(Records from a dataset)
☆ ☆ ☆ ☆

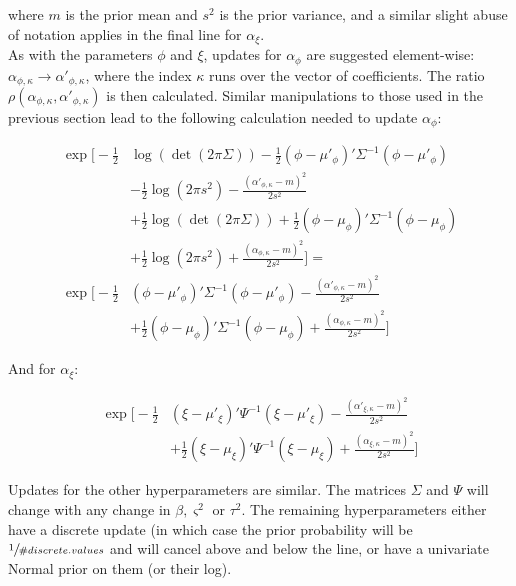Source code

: \documentclass{article}
\begin{document}
where $m$ is the prior mean and $s^2$ is the prior variance, and a similar slight abuse of notation applies in the final line for $\alpha_\xi$.
\\

As with the parameters $\phi$ and $\xi$, updates for $\alpha_\phi$ are suggested element-wise: $\alpha_{\phi,\kappa} \to \alpha'_{\phi,\kappa}$, where the index $\kappa$ runs over the vector of coefficients. The ratio $\rho(\alpha_{\phi,\kappa}, \alpha'_{\phi,\kappa})$ is then calculated. Similar manipulations to those used in the previous section lead to the following calculation needed to update $\alpha_\phi$:

\begin{align}
\exp \Big[ - \frac{1}{2} & \log(\det(2 \pi \Sigma)) -\frac{1}{2} (\phi - \mu'_\phi)' \Sigma^{-1} (\phi - \mu'_\phi) \nonumber \\
& - \frac{1}{2} \log(2 \pi s^2) -\frac{(\alpha'_{\phi,\kappa} - m)^2}{2 s^2} \nonumber \\
& + \frac{1}{2} \log(\det(2 \pi \Sigma)) + \frac{1}{2} (\phi - \mu_\phi)' \Sigma^{-1} (\phi - \mu_\phi) \nonumber \\
& + \frac{1}{2} \log(2 \pi s^2) + \frac{(\alpha_{\phi,\kappa} - m)^2}{2 s^2} \Big] = \nonumber \\
\exp \Big[ -\frac{1}{2} & (\phi - \mu'_\phi)' \Sigma^{-1} (\phi - \mu'_\phi) -\frac{(\alpha'_{\phi,\kappa} - m)^2}{2 s^2} \nonumber \\
& + \frac{1}{2} (\phi - \mu_\phi)' \Sigma^{-1} (\phi - \mu_\phi) +  \frac{(\alpha_{\phi,\kappa} - m)^2}{2 s^2}
\Big] \label{3eq:2a1}
\end{align}

And for $\alpha_\xi$:

\begin{align}
\exp \Big[ -\frac{1}{2} & (\xi - \mu'_\xi)' \Psi^{-1} (\xi - \mu'_\xi) -\frac{(\alpha'_{\xi,\kappa} - m)^2}{2 s^2} \nonumber \\
& + \frac{1}{2} (\xi - \mu_\xi)' \Psi^{-1} (\xi - \mu_\xi) + \frac{(\alpha_{\xi,\kappa} - m)^2}{2 s^2}
\Big] \label{3eq:2a2}
\end{align}

Updates for the other hyperparameters are similar. The matrices $\Sigma$ and $\Psi$ will change with any change in $\beta, \varsigma^2$ or $\tau^2$. The remaining hyperparameters either have a discrete update (in which case the prior probability will be $\sfrac{1}{\#discrete.values}$ and will cancel above and below the line, or have a univariate Normal prior on them (or their log). \\
\end{document}

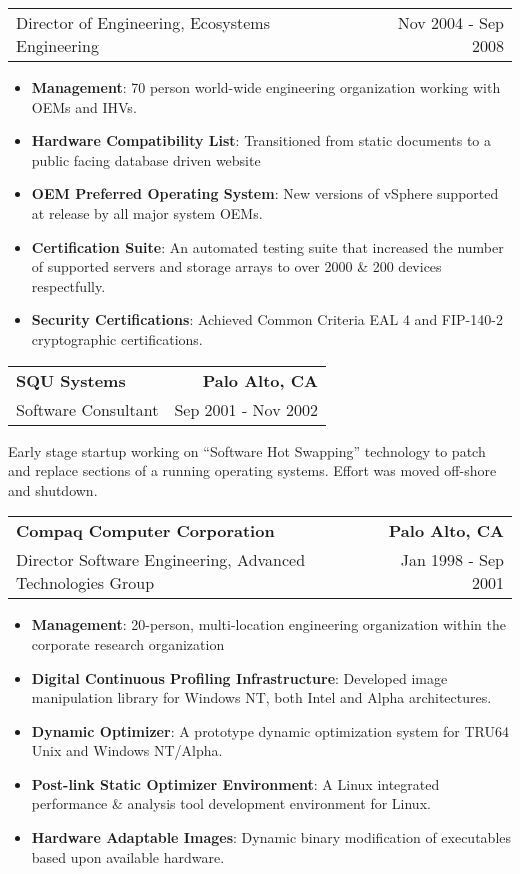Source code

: \documentclass[letterpaper,11pt]{article}
\makeatletter
\newcommand{\resumeCompanyHeading}[4]{
  \vspace{-1pt}
    \item
    \begin{tabular*}{1.0\textwidth}[t]{l@{\extracolsep{\fill}}r}
      \textbf{#1} & \textbf{#2} \\
      {#3} & {#4}
    \end{tabular*}\vspace{-10pt}
  }
\newcommand{\resumeCompanyPositionHeading}[2]{
      \item
      \begin{tabular*}{1.0\textwidth}{l@{\extracolsep{\fill}}r}
        {#1} & {#2}
    \end{tabular*}\vspace{-10pt}
}
\newcommand{\resumeJobDescription}[1][]{
    \vspace{-1pt}\par{#1}
}
\newcommand{\resumeItem}[2]{\item{{\textbf{\small#1}}: {\small#2 \vspace{-1pt}}}}
\newcommand{\resumeItemListStart}{\begin{itemize}}
\newcommand{\resumeItemListEnd}{\end{itemize}}\vspace{-10pt}
\makeatother
\begin{document}
          \resumeCompanyPositionHeading 
          {Director of Engineering, Ecosystems Engineering}
          {Nov 2004 - Sep 2008}
            \resumeItemListStart
                \resumeItem{Management}{70 person world-wide engineering organization working with OEMs and IHVs.}
                \resumeItem{Hardware Compatibility List}{Transitioned from static documents to a public facing database driven website}
                \resumeItem{OEM Preferred Operating System}{New versions of vSphere supported at release by all major system OEMs.}
                \resumeItem{Certification Suite}{An automated testing suite that increased the number of supported servers and storage arrays
                             to over 2000 \& 200 devices respectfully.}
                \resumeItem{Security Certifications}{Achieved Common Criteria EAL 4 and FIP-140-2 cryptographic certifications.}
            \resumeItemListEnd
  
          \resumeCompanyHeading
            {SQU Systems}{Palo Alto, CA}
            {Software Consultant}{Sep 2001 - Nov 2002}
              \resumeJobDescription{
                Early stage startup working on “Software Hot Swapping” technology to patch and replace sections of a running operating
                systems.  Effort was moved off-shore and shutdown.}

          \resumeCompanyHeading
            {Compaq Computer Corporation}{Palo Alto, CA}
            {Director Software Engineering, Advanced Technologies Group}{Jan 1998 - Sep 2001}
            \resumeItemListStart
                \resumeItem{Management}{20-person, multi-location engineering organization within the corporate research organization}
                \resumeItem{Digital Continuous Profiling Infrastructure}{Developed image manipulation library for Windows NT, both Intel and Alpha architectures.}
                \resumeItem{Dynamic Optimizer}{A prototype dynamic optimization system for TRU64 Unix and Windows NT/Alpha.}
                \resumeItem{Post-link Static Optimizer Environment}{A Linux integrated performance \& analysis tool development environment for Linux.}
                \resumeItem{Hardware Adaptable Images}{Dynamic binary modification of executables based upon available hardware.}
            \resumeItemListEnd
\end{document}
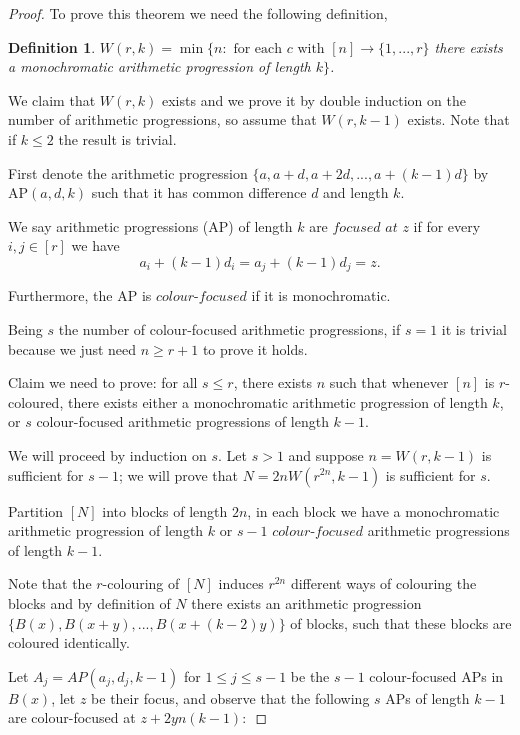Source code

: \documentclass[12pt,twoside,a4paper]{book}
\numberwithin{equation}{section}
\newtheorem{definition}	[theorem] {Definition}
\theoremstyle{remark}
\begin{document}
\begin{proof}To prove this theorem we need the following definition,

\begin{definition}
$W(r,k) = \min \{n \colon \text{ for each } c \text{ with } [n] \rightarrow \{1,...,r\}$ there exists a monochromatic arithmetic  progression of length $k \}$.
\end{definition}

We claim that $W(r,k)$ exists and we prove it by double induction on the number of arithmetic progressions, so assume that $W(r, k-1)$ exists. Note that if $k \leq 2$ the result is trivial.

First denote the arithmetic progression $\{a, a + d, a +2d, ..., a+(k-1)d\}$ by AP$(a,d,k)$ such that it has common difference  $d$ and length $k$.

We say arithmetic progressions (AP) of length $k$ are $\textit{focused at}$ $z$ if for every $i,j \in [r]$ we have
$$ a_i +  (k-1)d_i = a_j  + (k-1) d_j = z .$$

Furthermore, the AP is $\textit{colour-focused}$ if it is monochromatic.

Being $s$ the number of colour-focused arithmetic progressions, if $s=1$ it is trivial because we just need $n \geq r+1$ to prove it holds.

Claim we need to prove: for all $s \leq r$, there exists $n$ such that whenever $[n]$ is $r$-coloured, there exists either a monochromatic arithmetic progression of length $k$, or $s$ colour-focused arithmetic progressions of length $k-1$.

We will proceed by induction on $s$. Let $s > 1$ and suppose $n=W(r,k-1)$ is sufficient for $s-1$; we will prove that $N=2n W(r^{2n},k-1)$ is sufficient for $s$.

Partition $[N]$ into blocks of length $2n$, in each block we have a monochromatic arithmetic progression of length $k$ or $s-1$ $\textit{colour-focused}$ arithmetic progressions of length $k-1$. 

Note that the $r$-colouring of $[N]$ induces $r^{2n}$ different ways of colouring the blocks and by definition of $N$ there exists an arithmetic progression $\{B(x), B(x+y), ... , B(x+(k-2)y)\}$ of blocks, such that these blocks are coloured identically.

Let $A_j = AP(a_j, d_j, k-1)$ for $1 \leq j \leq s-1$ be the $s-1$ colour-focused APs in $B(x)$, let $z$ be their focus, and observe that the following $s$ APs of length $k-1$ are colour-focused at $z+ 2yn(k-1) \colon$


\end{proof}
\end{document}
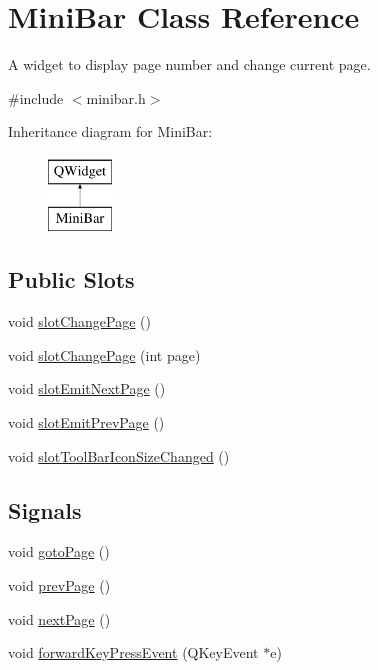 \hypertarget{classMiniBar}{\section{Mini\+Bar Class Reference}
\label{classMiniBar}
}


A widget to display page number and change current page.  




{\ttfamily \#include $<$minibar.\+h$>$}

Inheritance diagram for Mini\+Bar\+:\begin{figure}[H]
\begin{center}
\leavevmode
\includegraphics[height=2.000000cm]{classMiniBar}
\end{center}
\end{figure}
\subsection*{Public Slots}
\begin{DoxyCompactItemize}
\item 
void \hyperlink{classMiniBar_aa7f6df7b7c07163ee6f5881aaeef3859}{slot\+Change\+Page} ()
\item 
void \hyperlink{classMiniBar_aaa949576966820afab03f336d5e1880b}{slot\+Change\+Page} (int page)
\item 
void \hyperlink{classMiniBar_a72429bb47003b11b89b50b2c90ecd459}{slot\+Emit\+Next\+Page} ()
\item 
void \hyperlink{classMiniBar_a7150ff311d8560c4c1a9b9e18167ce57}{slot\+Emit\+Prev\+Page} ()
\item 
void \hyperlink{classMiniBar_a2d142654f341cead1f4495de5e2d43c8}{slot\+Tool\+Bar\+Icon\+Size\+Changed} ()
\end{DoxyCompactItemize}
\subsection*{Signals}
\begin{DoxyCompactItemize}
\item 
void \hyperlink{classMiniBar_a4f0f5d729fbe307f3340263061e50af2}{goto\+Page} ()
\item 
void \hyperlink{classMiniBar_ad8052f3639b48607d0b1cdf539eb092f}{prev\+Page} ()
\item 
void \hyperlink{classMiniBar_a31fd3c4b7b604c65be9222fe1cec11f7}{next\+Page} ()
\item 
void \hyperlink{classMiniBar_abc05e1ff3da3e6f23a3c68db5242f449}{forward\+Key\+Press\+Event} (Q\+Key\+Event $\ast$e)
\end{DoxyCompactItemize}
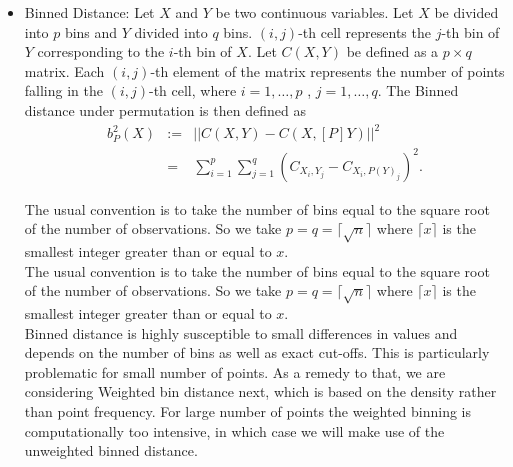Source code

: \documentclass[12]{report}
\begin{document}
\begin{itemize}
\item Binned Distance:
Let $X$ and $Y$ be two continuous variables. Let $X$ be divided into $p$ bins and $Y$ divided into $q$ bins. $(i,j)$-th cell represents the $j$-th bin of $Y$ corresponding to the $i$-th bin of $X$. Let $C(X,Y)$ be defined as a $p \times q$ matrix. Each $(i,j)$-th element of the matrix represents the number of points falling in the $(i,j)$-th cell, where $i = 1, \dots, p$ , $j = 1, \dots, q$.
The Binned distance under permutation is then defined as
\begin{eqnarray*}
b^2_P(X) &:=& ||C(X,Y) - C(X,[P]Y)||^2 \\ &=& \sum_{i=1}^p \sum_{j=1}^q (C_{X_i,Y_j} - C_{X_i,P(Y)_j})^2.
\end{eqnarray*}

The usual convention is to take the number of bins equal to the square root of the number of observations. So we take $p = q = \lceil{\sqrt{n}} \rceil$ where $\lceil{x} \rceil$ is the smallest integer greater than or equal to $x$. \\

The usual convention is to take the number of bins equal to the square root of the number of observations. So we take $p = q = \lceil {\sqrt{n}}\rceil$ where $\lceil {x}\rceil$ is the smallest integer greater than or equal to $x$. \\

Binned distance is highly susceptible to small differences in values and depends on the number of bins as well as exact cut-offs. This is particularly problematic for small number of points. As a remedy to that, we are considering Weighted bin distance next, which is based on the density rather than point frequency. For large number of points the weighted binning is computationally too intensive, in which case we will make use of the unweighted  binned distance.



\end{itemize}
\end{document}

☆ ☆ ☆ ☆

* **GOAL OF THE EXERCISE**: Among the entries, how many lines include the word "Dynamic"? Answer with only the number.

* **SOLUTION BELOW**: 2